§ **WHAT YOU NEED TO DO**
Copy every line of the records below that holds the word "also".
DATA below:
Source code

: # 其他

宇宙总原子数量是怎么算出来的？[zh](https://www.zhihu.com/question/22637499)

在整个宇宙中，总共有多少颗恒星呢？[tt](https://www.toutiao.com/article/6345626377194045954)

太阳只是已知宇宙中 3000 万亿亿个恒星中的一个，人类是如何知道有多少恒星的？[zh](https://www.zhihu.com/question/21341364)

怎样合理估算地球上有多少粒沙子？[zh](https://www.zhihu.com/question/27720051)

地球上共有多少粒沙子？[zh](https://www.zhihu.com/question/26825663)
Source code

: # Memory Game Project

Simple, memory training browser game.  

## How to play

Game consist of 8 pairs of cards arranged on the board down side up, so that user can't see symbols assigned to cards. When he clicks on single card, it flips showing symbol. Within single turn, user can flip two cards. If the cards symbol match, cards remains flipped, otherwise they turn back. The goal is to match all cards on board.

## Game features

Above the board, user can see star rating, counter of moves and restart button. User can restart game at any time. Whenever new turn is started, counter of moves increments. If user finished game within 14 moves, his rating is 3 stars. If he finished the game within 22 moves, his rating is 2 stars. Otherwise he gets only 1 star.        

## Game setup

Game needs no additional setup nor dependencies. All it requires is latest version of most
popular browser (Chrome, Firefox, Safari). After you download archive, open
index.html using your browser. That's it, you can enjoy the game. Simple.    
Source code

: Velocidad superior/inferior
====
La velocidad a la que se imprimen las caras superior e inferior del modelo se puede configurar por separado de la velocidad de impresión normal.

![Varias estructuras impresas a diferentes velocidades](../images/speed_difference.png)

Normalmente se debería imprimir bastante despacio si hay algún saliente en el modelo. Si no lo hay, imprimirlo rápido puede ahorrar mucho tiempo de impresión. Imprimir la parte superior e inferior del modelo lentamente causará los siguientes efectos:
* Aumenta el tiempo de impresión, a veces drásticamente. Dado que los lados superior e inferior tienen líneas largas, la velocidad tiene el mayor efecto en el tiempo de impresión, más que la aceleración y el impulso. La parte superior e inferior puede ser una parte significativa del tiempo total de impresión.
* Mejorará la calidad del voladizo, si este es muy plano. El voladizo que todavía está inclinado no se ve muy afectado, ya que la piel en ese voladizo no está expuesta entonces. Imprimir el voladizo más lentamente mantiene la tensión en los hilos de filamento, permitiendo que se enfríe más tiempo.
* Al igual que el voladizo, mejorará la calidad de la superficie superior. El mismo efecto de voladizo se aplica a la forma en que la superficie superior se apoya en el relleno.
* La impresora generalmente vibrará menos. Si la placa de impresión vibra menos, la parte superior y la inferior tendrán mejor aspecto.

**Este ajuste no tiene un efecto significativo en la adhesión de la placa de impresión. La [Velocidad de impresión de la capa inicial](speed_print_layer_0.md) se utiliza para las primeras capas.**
End of DATA.
DATA below:
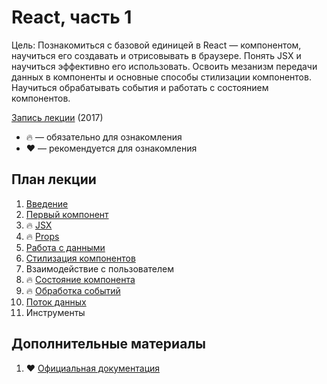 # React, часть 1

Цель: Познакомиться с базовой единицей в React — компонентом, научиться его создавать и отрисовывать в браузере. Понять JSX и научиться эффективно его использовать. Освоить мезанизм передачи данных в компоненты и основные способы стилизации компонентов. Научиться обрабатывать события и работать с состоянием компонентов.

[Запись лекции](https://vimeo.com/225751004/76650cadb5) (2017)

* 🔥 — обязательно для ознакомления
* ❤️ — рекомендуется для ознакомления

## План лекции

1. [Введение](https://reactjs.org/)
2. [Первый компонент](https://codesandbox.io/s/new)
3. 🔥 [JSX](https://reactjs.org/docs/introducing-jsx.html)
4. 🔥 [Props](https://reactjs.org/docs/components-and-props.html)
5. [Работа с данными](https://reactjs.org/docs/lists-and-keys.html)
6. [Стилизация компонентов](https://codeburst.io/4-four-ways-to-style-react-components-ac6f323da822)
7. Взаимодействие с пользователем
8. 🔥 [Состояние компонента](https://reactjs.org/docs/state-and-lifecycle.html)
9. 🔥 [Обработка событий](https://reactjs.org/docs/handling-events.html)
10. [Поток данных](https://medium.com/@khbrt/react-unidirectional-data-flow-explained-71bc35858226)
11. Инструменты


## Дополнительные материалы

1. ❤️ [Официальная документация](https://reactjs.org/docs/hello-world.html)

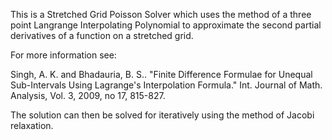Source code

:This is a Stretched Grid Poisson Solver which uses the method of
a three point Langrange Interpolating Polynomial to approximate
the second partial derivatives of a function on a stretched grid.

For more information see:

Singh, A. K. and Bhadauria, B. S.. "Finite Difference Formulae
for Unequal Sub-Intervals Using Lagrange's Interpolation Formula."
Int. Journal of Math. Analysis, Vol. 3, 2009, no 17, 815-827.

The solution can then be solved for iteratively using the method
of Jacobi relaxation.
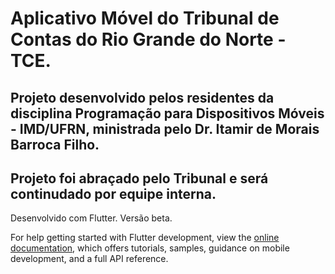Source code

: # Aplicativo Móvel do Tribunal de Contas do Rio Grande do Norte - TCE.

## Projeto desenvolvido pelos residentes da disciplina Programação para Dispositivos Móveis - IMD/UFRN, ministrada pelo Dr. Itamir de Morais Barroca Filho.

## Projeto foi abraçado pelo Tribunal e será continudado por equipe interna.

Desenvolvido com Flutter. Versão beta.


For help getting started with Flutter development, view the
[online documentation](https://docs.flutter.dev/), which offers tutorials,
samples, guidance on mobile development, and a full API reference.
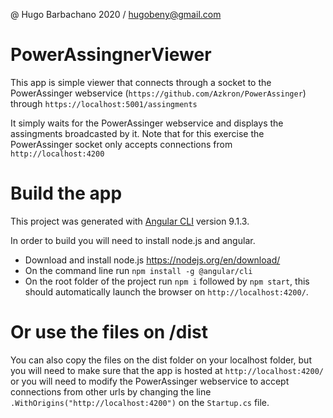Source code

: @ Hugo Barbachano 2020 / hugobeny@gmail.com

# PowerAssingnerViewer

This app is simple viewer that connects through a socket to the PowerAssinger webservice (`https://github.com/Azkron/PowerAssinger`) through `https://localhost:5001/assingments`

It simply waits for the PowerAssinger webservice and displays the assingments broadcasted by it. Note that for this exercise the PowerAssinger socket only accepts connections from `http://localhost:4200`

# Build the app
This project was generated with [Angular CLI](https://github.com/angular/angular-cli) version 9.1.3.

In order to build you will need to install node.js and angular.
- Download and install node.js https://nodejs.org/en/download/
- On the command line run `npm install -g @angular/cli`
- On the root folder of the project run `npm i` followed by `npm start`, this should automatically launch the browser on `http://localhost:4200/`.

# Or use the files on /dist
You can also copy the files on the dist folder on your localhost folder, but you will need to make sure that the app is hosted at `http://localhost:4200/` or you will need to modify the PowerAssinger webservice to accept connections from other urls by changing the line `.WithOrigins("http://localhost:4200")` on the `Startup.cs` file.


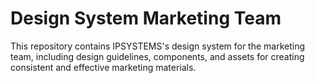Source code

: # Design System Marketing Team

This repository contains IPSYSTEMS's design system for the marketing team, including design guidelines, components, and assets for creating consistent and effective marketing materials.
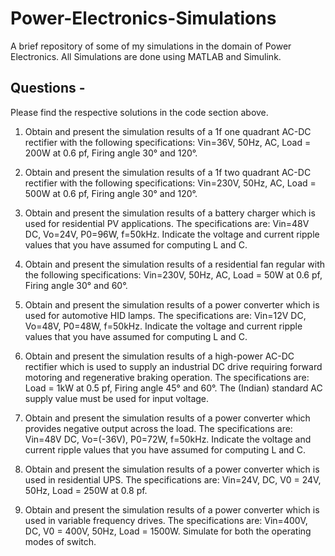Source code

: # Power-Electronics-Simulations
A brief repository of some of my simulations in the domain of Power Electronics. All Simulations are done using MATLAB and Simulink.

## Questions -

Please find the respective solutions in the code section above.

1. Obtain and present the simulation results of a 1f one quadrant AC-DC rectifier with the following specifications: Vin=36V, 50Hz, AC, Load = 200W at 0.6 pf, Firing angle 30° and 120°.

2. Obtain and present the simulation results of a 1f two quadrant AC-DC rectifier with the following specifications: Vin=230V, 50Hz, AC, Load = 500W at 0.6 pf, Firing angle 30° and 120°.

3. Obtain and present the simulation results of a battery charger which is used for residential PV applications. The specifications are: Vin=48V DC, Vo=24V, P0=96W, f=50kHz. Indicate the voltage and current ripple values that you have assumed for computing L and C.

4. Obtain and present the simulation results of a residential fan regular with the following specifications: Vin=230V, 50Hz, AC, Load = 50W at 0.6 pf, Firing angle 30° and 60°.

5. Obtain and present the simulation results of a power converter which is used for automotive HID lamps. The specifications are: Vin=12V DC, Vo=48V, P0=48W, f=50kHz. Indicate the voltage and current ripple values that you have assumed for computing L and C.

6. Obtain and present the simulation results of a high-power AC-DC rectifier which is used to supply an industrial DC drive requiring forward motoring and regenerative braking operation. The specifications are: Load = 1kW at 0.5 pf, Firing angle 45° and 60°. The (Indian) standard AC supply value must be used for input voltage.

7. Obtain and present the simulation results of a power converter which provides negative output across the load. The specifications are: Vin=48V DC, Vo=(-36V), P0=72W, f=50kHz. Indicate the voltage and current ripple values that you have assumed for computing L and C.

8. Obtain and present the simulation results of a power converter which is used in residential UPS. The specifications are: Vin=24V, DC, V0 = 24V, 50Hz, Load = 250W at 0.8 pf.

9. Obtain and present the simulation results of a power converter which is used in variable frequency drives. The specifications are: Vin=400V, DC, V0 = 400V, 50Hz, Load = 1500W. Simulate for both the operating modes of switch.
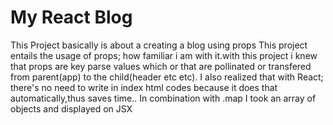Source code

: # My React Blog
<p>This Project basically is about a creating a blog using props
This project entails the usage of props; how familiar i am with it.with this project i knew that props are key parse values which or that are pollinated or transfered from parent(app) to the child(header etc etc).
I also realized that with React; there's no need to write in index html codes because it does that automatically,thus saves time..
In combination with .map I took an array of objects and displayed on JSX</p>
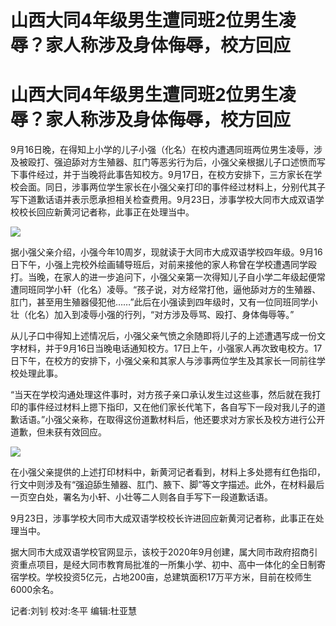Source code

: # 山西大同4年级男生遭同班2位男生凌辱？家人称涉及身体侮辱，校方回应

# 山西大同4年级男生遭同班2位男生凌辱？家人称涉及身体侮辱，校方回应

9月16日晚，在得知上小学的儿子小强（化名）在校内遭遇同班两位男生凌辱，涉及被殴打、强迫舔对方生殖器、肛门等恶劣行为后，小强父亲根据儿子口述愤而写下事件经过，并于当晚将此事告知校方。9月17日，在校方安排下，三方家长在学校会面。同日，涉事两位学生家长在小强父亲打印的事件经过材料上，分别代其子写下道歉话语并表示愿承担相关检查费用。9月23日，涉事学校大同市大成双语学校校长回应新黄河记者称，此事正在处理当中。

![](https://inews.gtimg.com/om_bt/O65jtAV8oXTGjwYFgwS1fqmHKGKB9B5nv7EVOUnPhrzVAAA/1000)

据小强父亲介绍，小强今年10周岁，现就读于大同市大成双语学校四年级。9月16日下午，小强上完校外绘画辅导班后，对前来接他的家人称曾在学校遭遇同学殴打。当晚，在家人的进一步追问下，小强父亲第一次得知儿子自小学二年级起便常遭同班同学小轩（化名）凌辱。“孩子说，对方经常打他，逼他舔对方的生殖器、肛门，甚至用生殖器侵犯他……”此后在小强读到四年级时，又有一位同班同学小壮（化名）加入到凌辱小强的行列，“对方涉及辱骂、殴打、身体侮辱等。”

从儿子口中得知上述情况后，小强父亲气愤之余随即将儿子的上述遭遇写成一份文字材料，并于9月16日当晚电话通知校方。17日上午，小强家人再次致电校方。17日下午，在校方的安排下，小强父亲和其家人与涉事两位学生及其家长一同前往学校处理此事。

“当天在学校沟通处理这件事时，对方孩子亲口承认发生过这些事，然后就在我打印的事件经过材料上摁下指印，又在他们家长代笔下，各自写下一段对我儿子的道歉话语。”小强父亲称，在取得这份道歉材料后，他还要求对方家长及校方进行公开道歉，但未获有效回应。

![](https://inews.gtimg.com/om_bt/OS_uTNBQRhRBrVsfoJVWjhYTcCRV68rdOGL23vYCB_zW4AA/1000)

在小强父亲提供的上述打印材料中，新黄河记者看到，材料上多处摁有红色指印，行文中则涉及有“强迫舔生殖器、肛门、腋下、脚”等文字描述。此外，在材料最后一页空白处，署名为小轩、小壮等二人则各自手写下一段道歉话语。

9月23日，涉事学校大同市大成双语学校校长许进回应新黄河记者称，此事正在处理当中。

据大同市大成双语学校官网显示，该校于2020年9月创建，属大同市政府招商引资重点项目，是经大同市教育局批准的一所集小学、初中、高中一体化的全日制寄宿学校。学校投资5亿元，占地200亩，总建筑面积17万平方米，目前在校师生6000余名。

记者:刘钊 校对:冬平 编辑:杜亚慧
End of DATA.
DATA below:
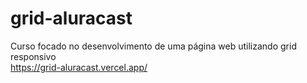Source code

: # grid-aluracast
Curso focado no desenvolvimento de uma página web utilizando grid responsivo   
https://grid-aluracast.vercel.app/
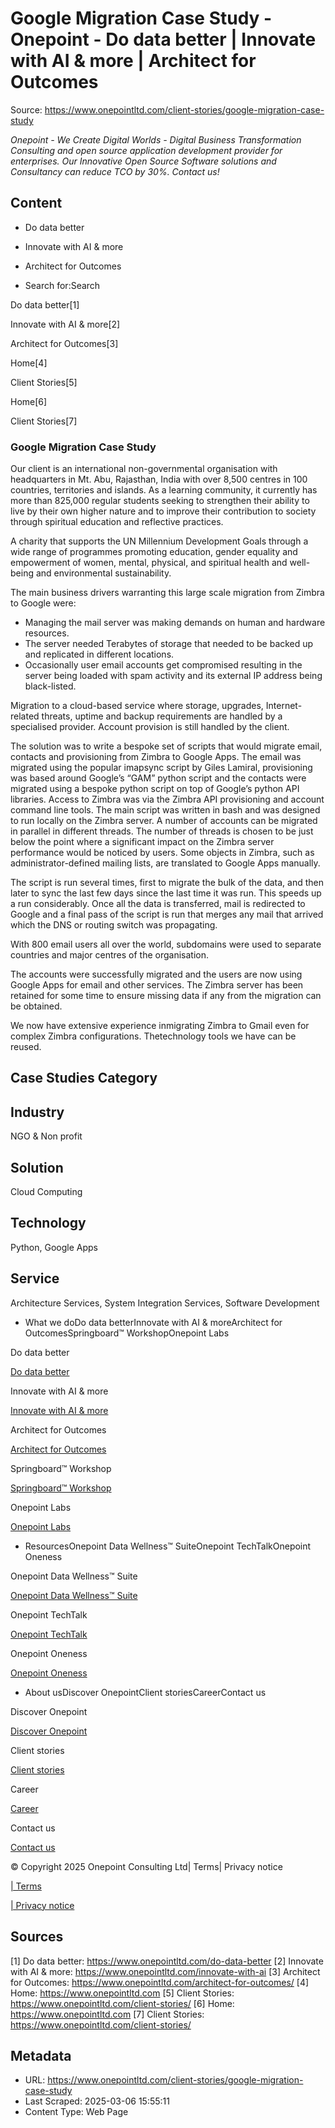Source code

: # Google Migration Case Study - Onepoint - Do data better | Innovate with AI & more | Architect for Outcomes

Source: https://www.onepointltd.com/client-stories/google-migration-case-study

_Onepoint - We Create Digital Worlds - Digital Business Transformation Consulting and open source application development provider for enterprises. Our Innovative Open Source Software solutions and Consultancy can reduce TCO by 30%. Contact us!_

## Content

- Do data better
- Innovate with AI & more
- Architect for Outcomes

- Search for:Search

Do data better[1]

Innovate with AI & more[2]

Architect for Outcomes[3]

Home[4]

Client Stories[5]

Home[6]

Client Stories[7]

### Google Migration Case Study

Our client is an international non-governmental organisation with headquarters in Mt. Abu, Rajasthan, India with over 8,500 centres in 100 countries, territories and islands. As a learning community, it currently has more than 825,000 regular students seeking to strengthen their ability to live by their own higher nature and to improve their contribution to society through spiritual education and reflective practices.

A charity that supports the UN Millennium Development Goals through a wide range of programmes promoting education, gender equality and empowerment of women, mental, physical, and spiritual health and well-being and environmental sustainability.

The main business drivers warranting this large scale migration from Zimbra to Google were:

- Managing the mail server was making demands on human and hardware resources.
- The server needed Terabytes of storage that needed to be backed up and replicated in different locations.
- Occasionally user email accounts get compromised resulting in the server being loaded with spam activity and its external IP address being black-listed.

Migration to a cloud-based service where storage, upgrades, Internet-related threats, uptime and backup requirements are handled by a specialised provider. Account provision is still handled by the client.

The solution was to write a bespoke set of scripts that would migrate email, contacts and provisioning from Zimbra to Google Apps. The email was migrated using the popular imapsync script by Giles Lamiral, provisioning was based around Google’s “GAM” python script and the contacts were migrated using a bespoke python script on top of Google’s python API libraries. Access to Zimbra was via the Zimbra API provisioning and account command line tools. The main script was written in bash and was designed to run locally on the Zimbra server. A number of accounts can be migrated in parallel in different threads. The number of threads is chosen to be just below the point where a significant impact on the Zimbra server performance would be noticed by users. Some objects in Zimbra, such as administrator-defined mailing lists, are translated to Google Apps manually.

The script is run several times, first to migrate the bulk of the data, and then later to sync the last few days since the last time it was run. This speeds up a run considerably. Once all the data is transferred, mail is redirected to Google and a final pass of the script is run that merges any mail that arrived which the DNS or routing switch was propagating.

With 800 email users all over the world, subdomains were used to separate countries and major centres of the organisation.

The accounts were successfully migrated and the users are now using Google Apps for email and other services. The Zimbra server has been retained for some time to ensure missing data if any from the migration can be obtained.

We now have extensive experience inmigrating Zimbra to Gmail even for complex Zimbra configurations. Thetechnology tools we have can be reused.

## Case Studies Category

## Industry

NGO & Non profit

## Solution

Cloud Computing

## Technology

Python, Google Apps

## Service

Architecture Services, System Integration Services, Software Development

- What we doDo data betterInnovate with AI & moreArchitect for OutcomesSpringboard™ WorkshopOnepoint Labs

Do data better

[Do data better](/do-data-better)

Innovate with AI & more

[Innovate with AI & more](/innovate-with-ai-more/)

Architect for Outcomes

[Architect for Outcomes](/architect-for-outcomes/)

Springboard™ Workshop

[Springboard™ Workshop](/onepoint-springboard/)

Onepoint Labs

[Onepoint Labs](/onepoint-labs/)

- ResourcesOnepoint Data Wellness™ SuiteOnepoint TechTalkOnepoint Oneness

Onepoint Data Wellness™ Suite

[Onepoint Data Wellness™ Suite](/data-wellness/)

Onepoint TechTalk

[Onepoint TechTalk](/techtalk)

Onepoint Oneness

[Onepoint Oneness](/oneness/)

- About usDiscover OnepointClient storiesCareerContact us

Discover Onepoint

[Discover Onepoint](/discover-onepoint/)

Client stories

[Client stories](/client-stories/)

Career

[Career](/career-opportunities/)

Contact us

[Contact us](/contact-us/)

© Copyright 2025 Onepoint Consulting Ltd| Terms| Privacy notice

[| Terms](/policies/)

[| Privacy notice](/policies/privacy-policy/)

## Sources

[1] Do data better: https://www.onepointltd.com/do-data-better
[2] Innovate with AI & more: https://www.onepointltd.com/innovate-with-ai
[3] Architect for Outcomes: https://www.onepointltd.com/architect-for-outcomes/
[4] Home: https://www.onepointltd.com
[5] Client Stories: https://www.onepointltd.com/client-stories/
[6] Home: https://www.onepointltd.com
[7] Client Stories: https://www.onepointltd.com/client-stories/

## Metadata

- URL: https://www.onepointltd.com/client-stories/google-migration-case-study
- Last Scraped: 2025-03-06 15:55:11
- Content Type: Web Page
End of DATA.
§ **FINISHED TASK**
You can also copy the files on the dist folder on your localhost folder, but you will need to make sure that the app is hosted at `http://localhost:4200/` or you will need to modify the PowerAssinger webservice to accept connections from other urls by changing the line `.WithOrigins("http://localhost:4200")` on the `Startup.cs` file.
I also realized that with React; there's no need to write in index html codes because it does that automatically,thus saves time..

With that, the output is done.